Entries taken from a collection:
○ ○ ○ ○ ○

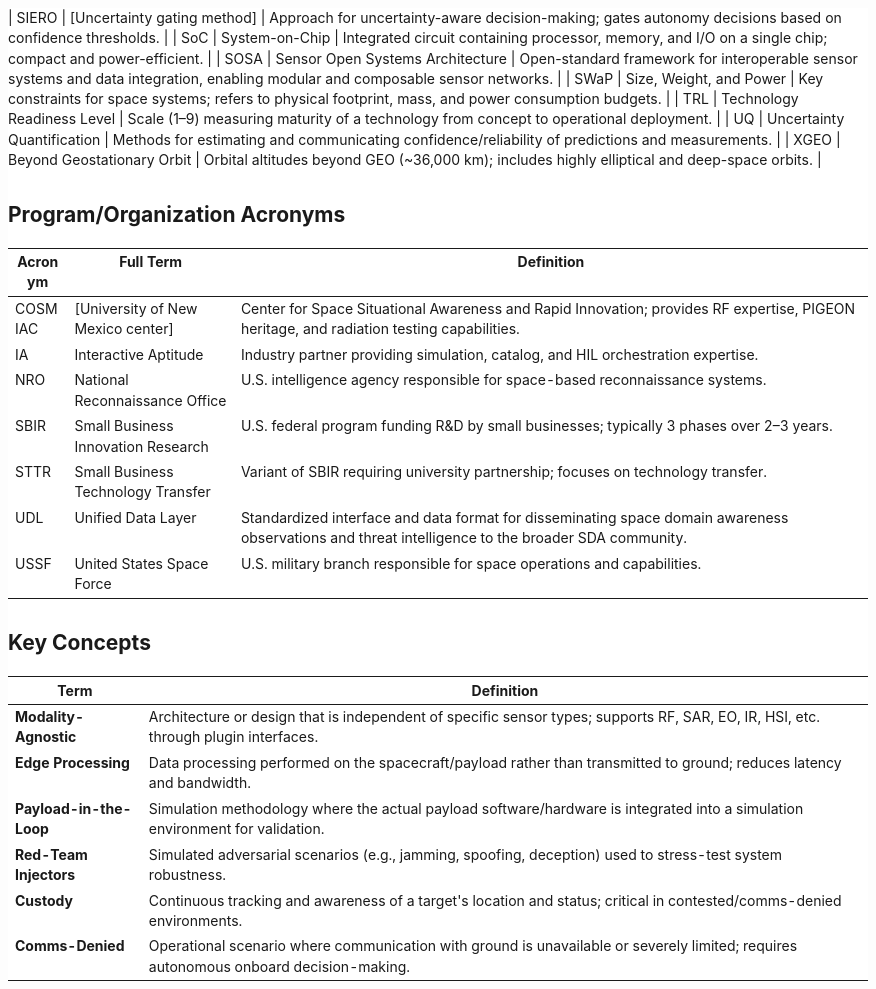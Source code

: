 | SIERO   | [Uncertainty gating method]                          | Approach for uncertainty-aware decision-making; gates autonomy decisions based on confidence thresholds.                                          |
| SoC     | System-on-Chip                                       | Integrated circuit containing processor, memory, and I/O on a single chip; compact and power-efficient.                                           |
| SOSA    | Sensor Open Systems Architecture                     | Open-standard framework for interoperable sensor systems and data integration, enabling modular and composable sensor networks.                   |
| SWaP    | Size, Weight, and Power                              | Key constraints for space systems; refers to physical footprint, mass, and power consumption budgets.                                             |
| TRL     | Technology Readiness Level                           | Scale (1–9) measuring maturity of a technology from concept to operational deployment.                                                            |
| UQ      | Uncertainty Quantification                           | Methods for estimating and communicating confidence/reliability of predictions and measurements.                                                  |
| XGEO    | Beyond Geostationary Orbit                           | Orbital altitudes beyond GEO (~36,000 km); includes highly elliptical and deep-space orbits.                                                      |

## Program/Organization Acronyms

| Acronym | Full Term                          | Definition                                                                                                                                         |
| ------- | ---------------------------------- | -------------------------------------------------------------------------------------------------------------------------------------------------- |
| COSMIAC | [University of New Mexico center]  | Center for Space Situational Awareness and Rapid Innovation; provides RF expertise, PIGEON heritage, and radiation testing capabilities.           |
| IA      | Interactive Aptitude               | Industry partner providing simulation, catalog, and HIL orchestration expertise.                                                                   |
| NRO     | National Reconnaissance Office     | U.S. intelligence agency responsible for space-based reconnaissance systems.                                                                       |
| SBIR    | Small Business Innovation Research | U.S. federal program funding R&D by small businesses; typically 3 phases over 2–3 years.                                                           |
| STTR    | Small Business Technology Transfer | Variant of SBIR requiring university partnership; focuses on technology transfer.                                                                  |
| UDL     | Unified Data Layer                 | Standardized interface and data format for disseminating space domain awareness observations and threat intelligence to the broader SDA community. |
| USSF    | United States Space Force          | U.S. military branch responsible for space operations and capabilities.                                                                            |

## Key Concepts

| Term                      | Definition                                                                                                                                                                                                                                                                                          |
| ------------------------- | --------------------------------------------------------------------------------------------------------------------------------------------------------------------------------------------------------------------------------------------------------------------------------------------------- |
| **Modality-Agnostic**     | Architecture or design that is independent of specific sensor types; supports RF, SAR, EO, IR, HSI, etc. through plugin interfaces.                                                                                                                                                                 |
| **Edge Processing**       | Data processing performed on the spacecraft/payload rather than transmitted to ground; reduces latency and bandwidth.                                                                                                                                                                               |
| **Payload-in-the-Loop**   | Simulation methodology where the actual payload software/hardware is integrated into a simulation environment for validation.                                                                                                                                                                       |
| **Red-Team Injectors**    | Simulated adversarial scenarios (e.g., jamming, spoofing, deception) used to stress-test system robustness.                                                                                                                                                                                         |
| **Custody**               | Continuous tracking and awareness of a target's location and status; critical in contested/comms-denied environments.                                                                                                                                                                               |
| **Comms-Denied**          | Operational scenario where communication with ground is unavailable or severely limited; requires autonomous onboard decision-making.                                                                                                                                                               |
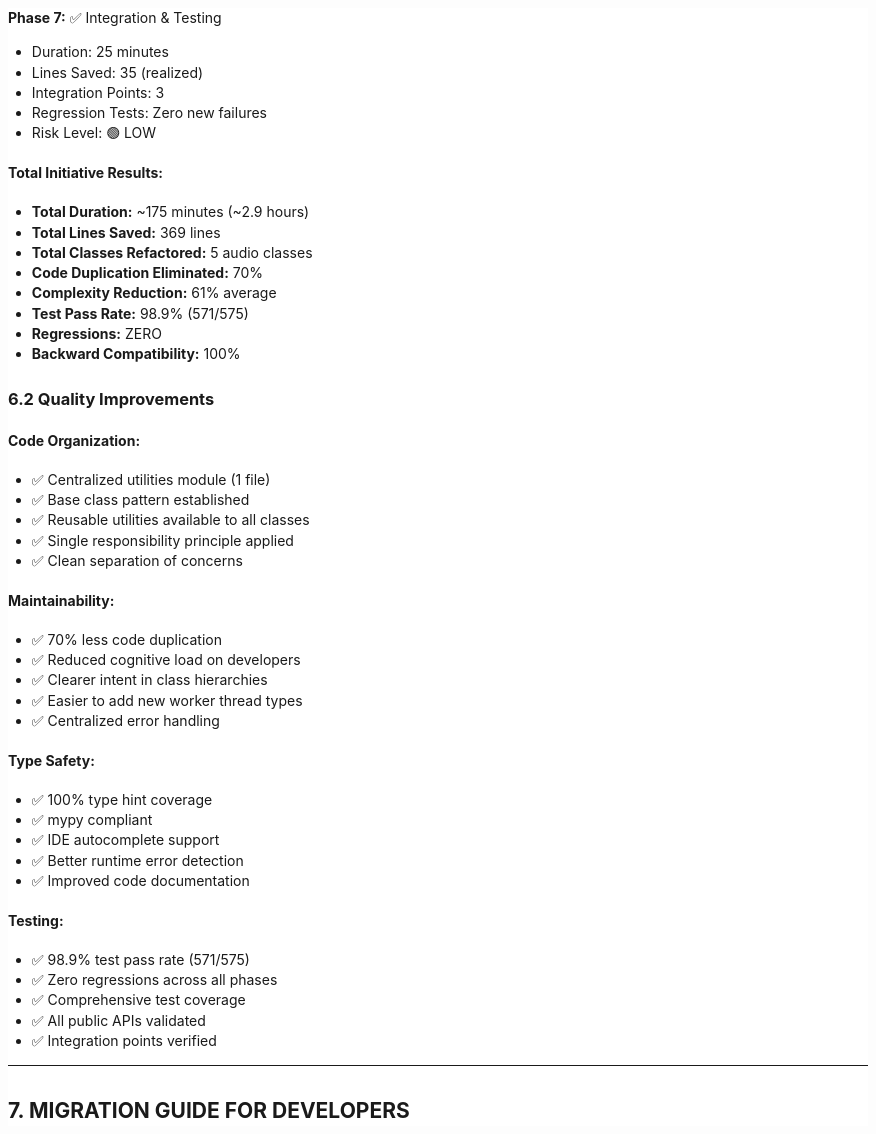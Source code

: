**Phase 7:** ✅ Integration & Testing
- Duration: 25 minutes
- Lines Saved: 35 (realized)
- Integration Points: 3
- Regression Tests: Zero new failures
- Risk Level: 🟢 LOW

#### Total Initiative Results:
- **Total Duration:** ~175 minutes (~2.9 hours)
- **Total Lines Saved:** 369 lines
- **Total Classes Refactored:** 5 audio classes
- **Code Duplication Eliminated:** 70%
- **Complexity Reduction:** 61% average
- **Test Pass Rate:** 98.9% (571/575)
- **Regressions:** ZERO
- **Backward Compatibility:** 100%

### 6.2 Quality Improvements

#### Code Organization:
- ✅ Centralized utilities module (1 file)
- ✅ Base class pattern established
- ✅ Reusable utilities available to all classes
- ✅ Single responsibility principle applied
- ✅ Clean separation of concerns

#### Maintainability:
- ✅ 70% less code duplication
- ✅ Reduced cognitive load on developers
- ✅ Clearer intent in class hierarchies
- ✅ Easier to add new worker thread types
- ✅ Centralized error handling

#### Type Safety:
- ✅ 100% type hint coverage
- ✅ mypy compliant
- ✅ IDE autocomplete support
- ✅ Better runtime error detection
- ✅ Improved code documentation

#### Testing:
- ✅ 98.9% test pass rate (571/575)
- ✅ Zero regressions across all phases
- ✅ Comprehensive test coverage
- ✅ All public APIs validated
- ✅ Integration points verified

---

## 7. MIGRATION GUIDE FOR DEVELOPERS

○ ○ ○ ○ ○

Up to and including the line containing "Acronym | Full", repeat every line from the start of the data, but none of the pictures.

- [Exercise result]:
Source code

: | SIERO   | [Uncertainty gating method]                          | Approach for uncertainty-aware decision-making; gates autonomy decisions based on confidence thresholds.                                          |
| SoC     | System-on-Chip                                       | Integrated circuit containing processor, memory, and I/O on a single chip; compact and power-efficient.                                           |
| SOSA    | Sensor Open Systems Architecture                     | Open-standard framework for interoperable sensor systems and data integration, enabling modular and composable sensor networks.                   |
| SWaP    | Size, Weight, and Power                              | Key constraints for space systems; refers to physical footprint, mass, and power consumption budgets.                                             |
| TRL     | Technology Readiness Level                           | Scale (1–9) measuring maturity of a technology from concept to operational deployment.                                                            |
| UQ      | Uncertainty Quantification                           | Methods for estimating and communicating confidence/reliability of predictions and measurements.                                                  |
| XGEO    | Beyond Geostationary Orbit                           | Orbital altitudes beyond GEO (~36,000 km); includes highly elliptical and deep-space orbits.                                                      |

## Program/Organization Acronyms

| Acronym | Full Term                          | Definition                                                                                                                                         |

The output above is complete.